Provost Anantha Chandrakasan announced Yang’s appointment, which is effective Feb. 16, in an email to MIT faculty and staff today.
“In the nearly two decades since Maria joined the MIT faculty, she has exemplified dedicated service to the Institute and deep interdisciplinary collaboration,” Chandrakasan wrote. He added that, in a series of leadership positions within the School of Engineering, Yang “consistently demonstrated her skill as a leader, her empathy as a colleague, and her values-driven decision-making.”
As vice provost for faculty, Yang will play a pivotal role in creating an environment where MIT’s faculty members are able to do their best work, “pursuing bold ideas with excellence and creativity,” according to Chandrakasan’s letter. She will partner with school and department leaders on faculty recruitment and retention, mentorship, and strategic planning, and she will oversee programs to support faculty members’ professional development at every stage of their careers.
“Part of what makes MIT unique is the way it provides faculty the room and the encouragement to do work that they think is important, impactful, and sometimes unexpected,” says Yang. “I think it’s vital to foster a culture and a sense of community that really enables our faculty to perform at their best — as researchers, of course, but also as educators and mentors, and as citizens of MIT.”

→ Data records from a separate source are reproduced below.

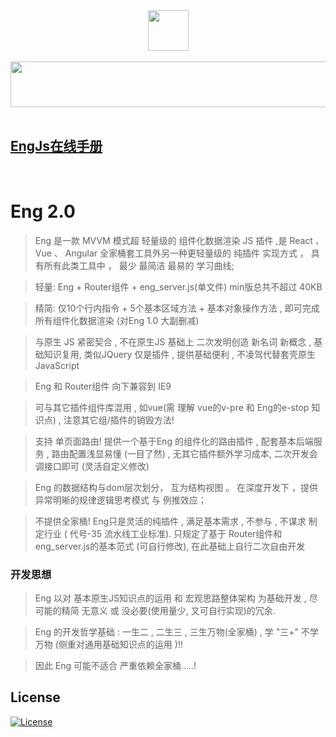 <div align=center><img width="65" height="65" src="https://s4.ax1x.com/2021/12/08/o2iYvj.png"/></div>
<br>
<div align=center><img width="774" height="73" src="https://s4.ax1x.com/2021/12/08/o2iJ2Q.png"/></div>
<br>

## [EngJs在线手册](http://engjs.club) 
<br>

# Eng 2.0

> Eng 是一款 MVVM 模式超 轻量级的 组件化数据渲染 JS 插件 ,是 React 、 Vue 、 Angular 全家桶套工具外另一种更轻量级的 纯插件 实现方式 ， 具有所有此类工具中 ， 最少 最简洁 最易的 学习曲线;
 
>  轻量: Eng + Router组件 + eng_server.js(单文件)  min版总共不超过 40KB 

>  精简: 仅10个行内指令 +  5个基本区域方法 +  基本对象操作方法 ,  即可完成所有组件化数据渲染   (对Eng 1.0 大副删减)

>  与原生 JS 紧密契合 , 不在原生JS 基础上 二次发明创造 新名词 新概念 , 基础知识复用,  类似JQuery 仅是插件 ,  提供基础便利 , 不凌驾代替套壳原生JavaScript

>  Eng 和 Router组件 向下兼容到 IE9

>  可与其它插件组件库混用 ,  如vue(需 理解 vue的v-pre 和 Eng的e-stop 知识点) ,  注意其它组/插件的销毁方法!

>  支持 单页面路由! 提供一个基于Eng 的组件化的路由插件 , 配套基本后端服务 , 路由配置浅显易懂 (一目了然) , 无其它插件额外学习成本, 二次开发会调接口即可 (灵活自定义修改)  

> Eng 的数据结构与dom层次划分， 互为结构视图 。 在深度开发下 ，提供异常明晰的规律逻辑思考模式 与 例推效应；
 
>  不提供全家桶! Eng只是灵活的纯插件 , 满足基本需求 , 不参与 , 不谋求 制定行业  ( 代号-35 流水线工业标准).  只规定了基于 Router组件和eng_server.js的基本范式 (可自行修改), 在此基础上自行二次自由开发 


### 开发思想

>  Eng 以对 基本原生JS知识点的运用  和 宏观思路整体架构 为基础开发 , 尽可能的精简 无意义 或 没必要(使用量少, 又可自行实现)的冗余.

>  Eng 的开发哲学基础 :  一生二 , 二生三 , 三生万物(全家桶)  , 学 "三+" 不学万物 (侧重对通用基础知识点的运用 )!! 
   
>  因此 Eng 可能不适合 严重依赖全家桶.....! 




## License

[![License](http://img.shields.io/badge/license-APACHE2-blue.svg)](LICENSE.txt)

In addition to her role supporting MIT faculty, Yang will also handle oversight and planning responsibilities for campus academic and research spaces, in partnership with the Office of the Executive Vice President and Treasurer. She will also serve as the principal investigator for the National Science Foundation’s New England Innovation Corps Hub, oversee MIT Solve, and represent the provost on various boards and committees, such as MIT International and the Axim Collaborative.
Yang, who attended MIT as an undergraduate in mechanical engineering as part of the Class of 1991 before earning her master’s and PhD degrees from the design division of the mechanical engineering department at Stanford University, returned to MIT in 2007 as an assistant professor. She has held a number of leadership positions at MIT, including associate dean, deputy dean, and interim dean of the School of Engineering.

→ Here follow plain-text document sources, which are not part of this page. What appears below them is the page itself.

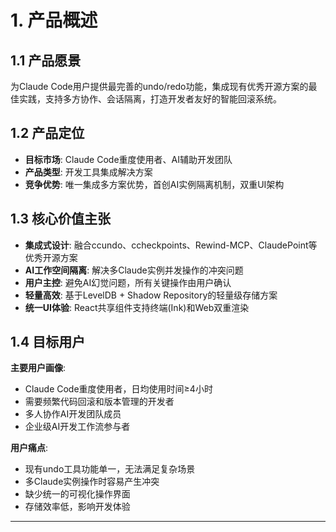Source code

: # 1. 产品概述

## 1.1 产品愿景
为Claude Code用户提供最完善的undo/redo功能，集成现有优秀开源方案的最佳实践，支持多方协作、会话隔离，打造开发者友好的智能回滚系统。

## 1.2 产品定位
- **目标市场**: Claude Code重度使用者、AI辅助开发团队
- **产品类型**: 开发工具集成解决方案
- **竞争优势**: 唯一集成多方案优势，首创AI实例隔离机制，双重UI架构

## 1.3 核心价值主张
- **集成式设计**: 融合ccundo、ccheckpoints、Rewind-MCP、ClaudePoint等优秀开源方案
- **AI工作空间隔离**: 解决多Claude实例并发操作的冲突问题
- **用户主控**: 避免AI幻觉问题，所有关键操作由用户确认
- **轻量高效**: 基于LevelDB + Shadow Repository的轻量级存储方案
- **统一UI体验**: React共享组件支持终端(Ink)和Web双重渲染

## 1.4 目标用户
**主要用户画像**:
- Claude Code重度使用者，日均使用时间≥4小时
- 需要频繁代码回滚和版本管理的开发者
- 多人协作AI开发团队成员
- 企业级AI开发工作流参与者

**用户痛点**:
- 现有undo工具功能单一，无法满足复杂场景
- 多Claude实例操作时容易产生冲突
- 缺少统一的可视化操作界面
- 存储效率低，影响开发体验

---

In 2021, Yang co-chaired an Institute-wide committee on the future of design, which recommended the creation of a center to support design opportunities at MIT. Through a generous gift from the Morningside Foundation, the recommendation came to life as the interdisciplinary Morningside Academy for Design (MAD), where Yang has served as associate director since inception. Yang has been instrumental in the development of several new programs at MAD, including design-focused graduate fellowships open to students across MIT and a new design-themed first-year learning community.
Since 2017, Yang has also served as academic faculty director for MIT D-Lab, which uses participatory design to collaborate with communities around the world on the development of solutions to poverty challenges. And since 2024, Yang has served as a co-chair of the SHASS+ Connectivity Fund, which funds research projects in which scholars in the School of Humanities, Arts, and Social Sciences collaborate with faculty colleagues from other schools at MIT.
Given Yang’s extensive track record of working across disciplinary lines, Chandrakasan said in his letter that he had “no doubt that in her new role she will be an effective and trusted champion for colleagues across the Institute.”
An internationally recognized leader in design theory and methodology, Yang is currently focused on researching the early-stage processes used to create successful designs for everything from consumer products to complex, large-scale engineering systems, and the role that these early-stage processes play in determining design outcomes.
Yang, a fellow of the American Society of Mechanical Engineers (ASME), received the 2024 ASME Design Theory and Methodology Award, recognizing “sustained and meritorious contributions” in the field. She has also been recognized with a National Science Foundation CAREER award and the American Society of Engineering Education Fred Merryfield Design Award. In 2017 Yang was named a MacVicar Faculty Fellow, one of MIT’s highest teaching honors.
Yang succeeds Institute Professor Paula Hammond, who served in the role from 2023 before being named dean of the School of Engineering, a role she assumed in January.